### WHAT TO WORK ON
Please copy out all lines of the entries that contain the word "author".

### DATA

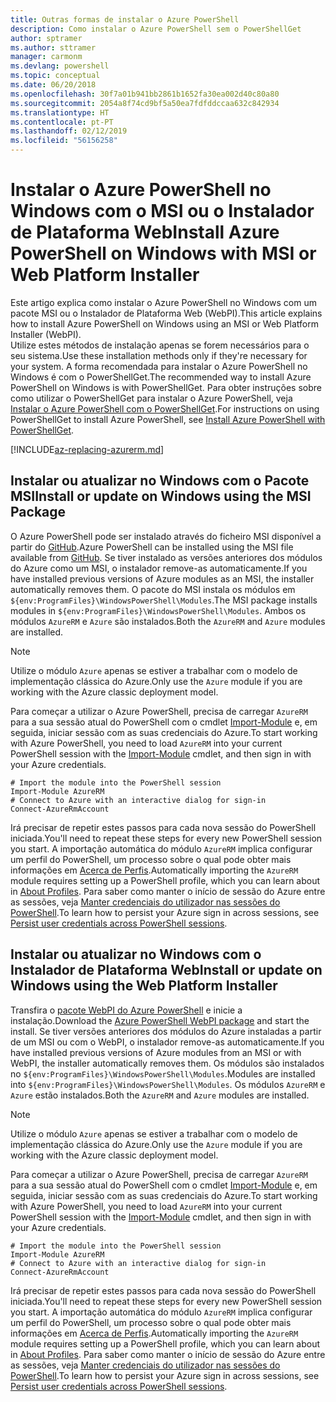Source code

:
 ```yaml
---
title: Outras formas de instalar o Azure PowerShell
description: Como instalar o Azure PowerShell sem o PowerShellGet
author: sptramer
ms.author: sttramer
manager: carmonm
ms.devlang: powershell
ms.topic: conceptual
ms.date: 06/20/2018
ms.openlocfilehash: 30f7a01b941bb2861b1652fa30ea002d40c80a80
ms.sourcegitcommit: 2054a8f74cd9bf5a50ea7fdfddccaa632c842934
ms.translationtype: HT
ms.contentlocale: pt-PT
ms.lasthandoff: 02/12/2019
ms.locfileid: "56156258"
---
```

# <a name="install-azure-powershell-on-windows-with-msi-or-web-platform-installer"></a><span data-ttu-id="5e1bb-103">Instalar o Azure PowerShell no Windows com o MSI ou o Instalador de Plataforma Web</span><span class="sxs-lookup"><span data-stu-id="5e1bb-103">Install Azure PowerShell on Windows with MSI or Web Platform Installer</span></span>

<span data-ttu-id="5e1bb-104">Este artigo explica como instalar o Azure PowerShell no Windows com um pacote MSI ou o Instalador de Plataforma Web (WebPI).</span><span class="sxs-lookup"><span data-stu-id="5e1bb-104">This article explains how to install Azure PowerShell on Windows using an MSI or Web Platform Installer (WebPI).</span></span>  
<span data-ttu-id="5e1bb-105">Utilize estes métodos de instalação apenas se forem necessários para o seu sistema.</span><span class="sxs-lookup"><span data-stu-id="5e1bb-105">Use these installation methods only if they're necessary for your system.</span></span> <span data-ttu-id="5e1bb-106">A forma recomendada para instalar o Azure PowerShell no Windows é com o PowerShellGet.</span><span class="sxs-lookup"><span data-stu-id="5e1bb-106">The recommended way to install Azure PowerShell on Windows is with PowerShellGet.</span></span> <span data-ttu-id="5e1bb-107">Para obter instruções sobre como utilizar o PowerShellGet para instalar o Azure PowerShell, veja [Instalar o Azure PowerShell com o PowerShellGet](install-azurerm-ps.md).</span><span class="sxs-lookup"><span data-stu-id="5e1bb-107">For instructions on using PowerShellGet to install Azure PowerShell, see [Install Azure PowerShell with PowerShellGet](install-azurerm-ps.md).</span></span>

[!INCLUDE[az-replacing-azurerm.md](../includes/az-replacing-azurerm.md)]

## <a name="install-or-update-on-windows-using-the-msi-package"></a><span data-ttu-id="5e1bb-108">Instalar ou atualizar no Windows com o Pacote MSI</span><span class="sxs-lookup"><span data-stu-id="5e1bb-108">Install or update on Windows using the MSI Package</span></span>

<span data-ttu-id="5e1bb-109">O Azure PowerShell pode ser instalado através do ficheiro MSI disponível a partir do [GitHub](https://github.com/Azure/azure-powershell/releases/tag/v5.7.0-April2018).</span><span class="sxs-lookup"><span data-stu-id="5e1bb-109">Azure PowerShell can be installed using the MSI file available from [GitHub](https://github.com/Azure/azure-powershell/releases/tag/v5.7.0-April2018).</span></span> <span data-ttu-id="5e1bb-110">Se tiver instalado as versões anteriores dos módulos do Azure como um MSI, o instalador remove-as automaticamente.</span><span class="sxs-lookup"><span data-stu-id="5e1bb-110">If you have installed previous versions of Azure modules as an MSI, the installer automatically removes them.</span></span> <span data-ttu-id="5e1bb-111">O pacote do MSI instala os módulos em `${env:ProgramFiles}\WindowsPowerShell\Modules`.</span><span class="sxs-lookup"><span data-stu-id="5e1bb-111">The MSI package installs modules in `${env:ProgramFiles}\WindowsPowerShell\Modules`.</span></span> <span data-ttu-id="5e1bb-112">Ambos os módulos `AzureRM` e `Azure` são instalados.</span><span class="sxs-lookup"><span data-stu-id="5e1bb-112">Both the `AzureRM` and `Azure` modules are installed.</span></span>

> [!NOTE]
> <span data-ttu-id="5e1bb-113">Utilize o módulo `Azure` apenas se estiver a trabalhar com o modelo de implementação clássica do Azure.</span><span class="sxs-lookup"><span data-stu-id="5e1bb-113">Only use the `Azure` module if you are working with the Azure classic deployment model.</span></span>

<span data-ttu-id="5e1bb-114">Para começar a utilizar o Azure PowerShell, precisa de carregar `AzureRM` para a sua sessão atual do PowerShell com o cmdlet [Import-Module](/powershell/module/Microsoft.PowerShell.Core/Import-Module) e, em seguida, iniciar sessão com as suas credenciais do Azure.</span><span class="sxs-lookup"><span data-stu-id="5e1bb-114">To start working with Azure PowerShell, you need to load `AzureRM` into your current PowerShell session with the [Import-Module](/powershell/module/Microsoft.PowerShell.Core/Import-Module) cmdlet, and then sign in with your Azure credentials.</span></span>

```powershell-interactive
# Import the module into the PowerShell session
Import-Module AzureRM
# Connect to Azure with an interactive dialog for sign-in
Connect-AzureRmAccount
```

<span data-ttu-id="5e1bb-115">Irá precisar de repetir estes passos para cada nova sessão do PowerShell iniciada.</span><span class="sxs-lookup"><span data-stu-id="5e1bb-115">You'll need to repeat these steps for every new PowerShell session you start.</span></span> <span data-ttu-id="5e1bb-116">A importação automática do módulo `AzureRM` implica configurar um perfil do PowerShell, um processo sobre o qual pode obter mais informações em [Acerca de Perfis](/powershell/module/microsoft.powershell.core/about/about_profiles).</span><span class="sxs-lookup"><span data-stu-id="5e1bb-116">Automatically importing the `AzureRM` module requires setting up a PowerShell profile, which you can learn about in [About Profiles](/powershell/module/microsoft.powershell.core/about/about_profiles).</span></span>
<span data-ttu-id="5e1bb-117">Para saber como manter o início de sessão do Azure entre as sessões, veja [Manter credenciais do utilizador nas sessões do PowerShell](context-persistence.md).</span><span class="sxs-lookup"><span data-stu-id="5e1bb-117">To learn how to persist your Azure sign in across sessions, see [Persist user credentials across PowerShell sessions](context-persistence.md).</span></span>

## <a name="install-or-update-on-windows-using-the-web-platform-installer"></a><span data-ttu-id="5e1bb-118">Instalar ou atualizar no Windows com o Instalador de Plataforma Web</span><span class="sxs-lookup"><span data-stu-id="5e1bb-118">Install or update on Windows using the Web Platform Installer</span></span>

<span data-ttu-id="5e1bb-119">Transfira o [pacote WebPI do Azure PowerShell](http://aka.ms/webpi-azps) e inicie a instalação.</span><span class="sxs-lookup"><span data-stu-id="5e1bb-119">Download the [Azure PowerShell WebPI package](http://aka.ms/webpi-azps) and start the install.</span></span> <span data-ttu-id="5e1bb-120">Se tiver versões anteriores dos módulos do Azure instaladas a partir de um MSI ou com o WebPI, o instalador remove-as automaticamente.</span><span class="sxs-lookup"><span data-stu-id="5e1bb-120">If you have installed previous versions of Azure modules from an MSI or with WebPI, the installer automatically removes them.</span></span> <span data-ttu-id="5e1bb-121">Os módulos são instalados no `${env:ProgramFiles}\WindowsPowerShell\Modules`.</span><span class="sxs-lookup"><span data-stu-id="5e1bb-121">Modules are installed into `${env:ProgramFiles}\WindowsPowerShell\Modules`.</span></span> <span data-ttu-id="5e1bb-122">Os módulos `AzureRM` e `Azure` estão instalados.</span><span class="sxs-lookup"><span data-stu-id="5e1bb-122">Both the `AzureRM` and `Azure` modules are installed.</span></span>

> [!NOTE]
> <span data-ttu-id="5e1bb-123">Utilize o módulo `Azure` apenas se estiver a trabalhar com o modelo de implementação clássica do Azure.</span><span class="sxs-lookup"><span data-stu-id="5e1bb-123">Only use the `Azure` module if you are working with the Azure classic deployment model.</span></span>

<span data-ttu-id="5e1bb-124">Para começar a utilizar o Azure PowerShell, precisa de carregar `AzureRM` para a sua sessão atual do PowerShell com o cmdlet [Import-Module](/powershell/module/Microsoft.PowerShell.Core/Import-Module) e, em seguida, iniciar sessão com as suas credenciais do Azure.</span><span class="sxs-lookup"><span data-stu-id="5e1bb-124">To start working with Azure PowerShell, you need to load `AzureRM` into your current PowerShell session with the [Import-Module](/powershell/module/Microsoft.PowerShell.Core/Import-Module) cmdlet, and then sign in with your Azure credentials.</span></span>

```powershell-interactive
# Import the module into the PowerShell session
Import-Module AzureRM
# Connect to Azure with an interactive dialog for sign-in
Connect-AzureRmAccount
```

<span data-ttu-id="5e1bb-125">Irá precisar de repetir estes passos para cada nova sessão do PowerShell iniciada.</span><span class="sxs-lookup"><span data-stu-id="5e1bb-125">You'll need to repeat these steps for every new PowerShell session you start.</span></span> <span data-ttu-id="5e1bb-126">A importação automática do módulo `AzureRM` implica configurar um perfil do PowerShell, um processo sobre o qual pode obter mais informações em [Acerca de Perfis](/powershell/module/microsoft.powershell.core/about/about_profiles).</span><span class="sxs-lookup"><span data-stu-id="5e1bb-126">Automatically importing the `AzureRM` module requires setting up a PowerShell profile, which you can learn about in [About Profiles](/powershell/module/microsoft.powershell.core/about/about_profiles).</span></span>
<span data-ttu-id="5e1bb-127">Para saber como manter o início de sessão do Azure entre as sessões, veja [Manter credenciais do utilizador nas sessões do PowerShell](context-persistence.md).</span><span class="sxs-lookup"><span data-stu-id="5e1bb-127">To learn how to persist your Azure sign in across sessions, see [Persist user credentials across PowerShell sessions](context-persistence.md).</span></span>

### TASK RESULT
author: sptramer
ms.author: sttramer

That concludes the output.